Lembanna, 7 Oktober 2016
Pesona Lembah Ramma
Tahun 2016 adalah tahunnya para traveller, dimana saya juga tertarik untuk menjalani hobi baru ini. Dan Lembah Ramma adalah salah satu lokasi yang menjadi perhatian saya. Saya sudah pernah ke tempat ini sebelumnya waktu mahasiswa dulu, dalam rangka pengaderan. Tahun ke tahun berlalu tempat ini tidak pernah kehilangan pesonanya, makin ramai dengan banyaknya pendaki yang menikmati keindahan kaki gunung bawakaraeng ini, apalagi pas weekend. Umumnya pendaki melewati jalur Lembanna untuk bisa sampai ke lembah ini atau ingin mendaki gunung Bawakaraeng. Dan karena saya terbilang pemula dalam urusan mendaki, makanya saya ngikut aja jalur umum.

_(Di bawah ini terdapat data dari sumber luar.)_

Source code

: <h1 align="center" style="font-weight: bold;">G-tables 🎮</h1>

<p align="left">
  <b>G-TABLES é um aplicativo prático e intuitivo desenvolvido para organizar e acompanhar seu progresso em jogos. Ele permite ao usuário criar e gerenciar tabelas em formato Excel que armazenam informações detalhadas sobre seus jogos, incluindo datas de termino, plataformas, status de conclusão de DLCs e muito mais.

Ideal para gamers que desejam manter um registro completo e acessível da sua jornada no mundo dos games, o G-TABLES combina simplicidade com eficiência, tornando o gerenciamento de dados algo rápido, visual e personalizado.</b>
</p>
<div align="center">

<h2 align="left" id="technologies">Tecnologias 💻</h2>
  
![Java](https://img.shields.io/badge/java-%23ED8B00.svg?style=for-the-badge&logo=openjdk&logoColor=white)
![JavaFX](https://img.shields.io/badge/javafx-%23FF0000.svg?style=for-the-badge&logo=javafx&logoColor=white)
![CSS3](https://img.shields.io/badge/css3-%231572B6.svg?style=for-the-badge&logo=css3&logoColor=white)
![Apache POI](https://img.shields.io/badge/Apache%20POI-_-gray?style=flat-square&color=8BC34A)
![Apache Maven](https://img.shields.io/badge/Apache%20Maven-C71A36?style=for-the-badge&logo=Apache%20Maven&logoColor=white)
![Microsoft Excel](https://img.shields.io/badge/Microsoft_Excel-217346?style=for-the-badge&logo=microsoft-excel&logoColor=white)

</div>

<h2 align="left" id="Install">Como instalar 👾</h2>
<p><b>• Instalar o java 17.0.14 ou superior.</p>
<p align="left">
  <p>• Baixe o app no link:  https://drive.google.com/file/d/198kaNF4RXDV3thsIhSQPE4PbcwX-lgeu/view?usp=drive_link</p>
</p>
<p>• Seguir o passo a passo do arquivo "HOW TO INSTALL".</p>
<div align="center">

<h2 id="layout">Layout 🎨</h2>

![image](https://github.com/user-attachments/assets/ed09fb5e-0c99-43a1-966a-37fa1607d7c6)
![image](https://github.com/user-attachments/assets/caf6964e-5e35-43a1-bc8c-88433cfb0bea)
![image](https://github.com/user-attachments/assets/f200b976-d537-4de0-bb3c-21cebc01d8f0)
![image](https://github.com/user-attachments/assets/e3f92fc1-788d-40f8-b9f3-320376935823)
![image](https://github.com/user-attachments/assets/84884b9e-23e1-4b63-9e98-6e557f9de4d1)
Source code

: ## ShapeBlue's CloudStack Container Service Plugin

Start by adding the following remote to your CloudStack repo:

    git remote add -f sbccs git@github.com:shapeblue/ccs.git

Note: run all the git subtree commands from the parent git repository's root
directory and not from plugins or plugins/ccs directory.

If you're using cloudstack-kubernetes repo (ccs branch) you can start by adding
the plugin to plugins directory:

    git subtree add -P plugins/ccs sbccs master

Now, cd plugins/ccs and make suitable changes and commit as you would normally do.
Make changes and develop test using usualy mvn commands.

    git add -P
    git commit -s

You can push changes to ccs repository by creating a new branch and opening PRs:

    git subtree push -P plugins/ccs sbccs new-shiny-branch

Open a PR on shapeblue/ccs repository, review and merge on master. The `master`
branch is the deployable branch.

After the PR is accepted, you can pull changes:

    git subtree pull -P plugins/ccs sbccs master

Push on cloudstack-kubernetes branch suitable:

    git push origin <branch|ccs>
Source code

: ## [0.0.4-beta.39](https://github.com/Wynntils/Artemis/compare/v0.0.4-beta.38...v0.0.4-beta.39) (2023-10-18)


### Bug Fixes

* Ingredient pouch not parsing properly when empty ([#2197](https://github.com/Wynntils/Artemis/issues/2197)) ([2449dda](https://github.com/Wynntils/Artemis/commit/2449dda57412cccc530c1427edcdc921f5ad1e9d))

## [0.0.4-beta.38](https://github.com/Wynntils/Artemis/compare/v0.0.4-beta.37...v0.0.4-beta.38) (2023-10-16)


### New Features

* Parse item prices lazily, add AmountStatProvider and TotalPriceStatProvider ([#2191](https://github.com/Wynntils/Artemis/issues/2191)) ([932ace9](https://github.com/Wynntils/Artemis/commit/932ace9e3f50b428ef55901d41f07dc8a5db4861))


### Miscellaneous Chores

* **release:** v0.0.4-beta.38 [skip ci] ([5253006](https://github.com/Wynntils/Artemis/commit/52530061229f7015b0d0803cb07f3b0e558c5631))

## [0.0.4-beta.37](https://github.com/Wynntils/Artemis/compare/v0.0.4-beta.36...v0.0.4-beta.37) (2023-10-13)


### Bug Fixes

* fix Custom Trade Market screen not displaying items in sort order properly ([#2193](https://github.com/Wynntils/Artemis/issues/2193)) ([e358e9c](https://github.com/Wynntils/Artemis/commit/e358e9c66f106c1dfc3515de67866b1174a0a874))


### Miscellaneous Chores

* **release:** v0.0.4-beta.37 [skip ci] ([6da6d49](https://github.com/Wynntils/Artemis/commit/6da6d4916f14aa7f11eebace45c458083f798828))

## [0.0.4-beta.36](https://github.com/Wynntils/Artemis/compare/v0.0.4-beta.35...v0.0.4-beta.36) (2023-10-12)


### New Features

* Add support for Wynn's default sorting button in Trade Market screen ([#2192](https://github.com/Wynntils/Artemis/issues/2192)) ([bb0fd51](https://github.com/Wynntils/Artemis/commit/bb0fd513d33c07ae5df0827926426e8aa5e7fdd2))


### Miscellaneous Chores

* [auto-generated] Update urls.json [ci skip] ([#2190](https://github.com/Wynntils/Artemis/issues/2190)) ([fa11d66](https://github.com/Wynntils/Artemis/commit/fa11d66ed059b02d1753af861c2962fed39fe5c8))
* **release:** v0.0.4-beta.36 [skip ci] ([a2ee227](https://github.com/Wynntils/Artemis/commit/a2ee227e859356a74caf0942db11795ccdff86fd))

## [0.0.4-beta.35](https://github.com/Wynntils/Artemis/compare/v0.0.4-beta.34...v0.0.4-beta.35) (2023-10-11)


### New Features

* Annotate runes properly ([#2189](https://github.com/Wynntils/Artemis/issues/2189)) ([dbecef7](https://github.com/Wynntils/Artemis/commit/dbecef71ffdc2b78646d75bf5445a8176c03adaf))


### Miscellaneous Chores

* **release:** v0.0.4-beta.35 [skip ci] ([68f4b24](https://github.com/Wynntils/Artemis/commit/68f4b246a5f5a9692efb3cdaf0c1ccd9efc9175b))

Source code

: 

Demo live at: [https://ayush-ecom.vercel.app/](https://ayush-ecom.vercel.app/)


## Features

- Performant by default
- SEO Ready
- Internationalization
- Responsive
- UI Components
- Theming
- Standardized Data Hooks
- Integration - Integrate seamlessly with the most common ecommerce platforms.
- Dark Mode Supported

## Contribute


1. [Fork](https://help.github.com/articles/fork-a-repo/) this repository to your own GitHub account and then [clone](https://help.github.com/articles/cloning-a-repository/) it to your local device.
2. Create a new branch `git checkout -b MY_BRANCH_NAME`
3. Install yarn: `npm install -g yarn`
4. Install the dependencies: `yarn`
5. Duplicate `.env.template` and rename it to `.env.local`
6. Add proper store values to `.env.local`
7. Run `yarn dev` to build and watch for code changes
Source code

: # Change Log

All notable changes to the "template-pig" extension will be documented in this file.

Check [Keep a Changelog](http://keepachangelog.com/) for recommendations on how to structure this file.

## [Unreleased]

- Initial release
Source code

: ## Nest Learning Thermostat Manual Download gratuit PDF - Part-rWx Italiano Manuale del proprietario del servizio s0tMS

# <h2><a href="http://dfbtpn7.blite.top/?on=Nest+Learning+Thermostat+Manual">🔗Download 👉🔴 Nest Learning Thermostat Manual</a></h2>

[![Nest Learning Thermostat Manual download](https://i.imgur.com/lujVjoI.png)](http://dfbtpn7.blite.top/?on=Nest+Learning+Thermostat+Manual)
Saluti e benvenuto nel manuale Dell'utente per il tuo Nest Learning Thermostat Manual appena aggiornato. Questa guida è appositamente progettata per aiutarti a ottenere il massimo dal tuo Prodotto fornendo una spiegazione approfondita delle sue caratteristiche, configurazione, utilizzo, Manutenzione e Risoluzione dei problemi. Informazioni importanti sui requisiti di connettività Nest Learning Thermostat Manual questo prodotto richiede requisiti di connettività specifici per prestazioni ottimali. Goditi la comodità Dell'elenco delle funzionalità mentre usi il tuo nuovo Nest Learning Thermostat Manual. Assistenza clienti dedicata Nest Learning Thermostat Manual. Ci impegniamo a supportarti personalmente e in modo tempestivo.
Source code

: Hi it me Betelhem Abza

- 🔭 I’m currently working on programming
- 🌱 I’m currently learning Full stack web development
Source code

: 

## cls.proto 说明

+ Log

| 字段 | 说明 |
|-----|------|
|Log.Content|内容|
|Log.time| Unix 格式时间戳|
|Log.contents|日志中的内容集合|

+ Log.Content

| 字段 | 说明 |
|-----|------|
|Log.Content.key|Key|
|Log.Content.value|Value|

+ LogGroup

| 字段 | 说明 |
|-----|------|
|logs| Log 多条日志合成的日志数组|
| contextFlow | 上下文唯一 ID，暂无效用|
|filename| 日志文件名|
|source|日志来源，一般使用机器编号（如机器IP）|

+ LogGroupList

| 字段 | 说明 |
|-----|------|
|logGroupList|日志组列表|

Butuh waktu dua jam dari Makassar untuk sampai di lingkungan Lembanna. Dan malam itu saya berangkat sendiri dengan niat untuk belajar mandiri. Tapi sampai di sini saya ketemu dengan sekelompok Mahasiswa Hukum Unhas dan memutuskan untuk bermalam dulu di rumah Tata Andi. Keesokan harinya baru kami berangkat bareng ke Lembah Ramma, sekitar tiga jam untuk menempuh jalur Lembanna bagi pemula seperti saya, karena jalur yang panjang dan beberapa kali pendakian. Tapi tidak jadi hambatan karena keindahan alamnya.
Jalan ke Ramma via jalur Lembanna
Perjalanan panjang ini baru terasa kenikmatannya ketika sampai di bukit Tallung. Persinggahan sementara sebelum sampai di Ramma. Ada beberapa pendaki yang memilih mendirikan tenda di sini. Mungkin karena pemandangannya yang lebih spektakuler daripada di bawah.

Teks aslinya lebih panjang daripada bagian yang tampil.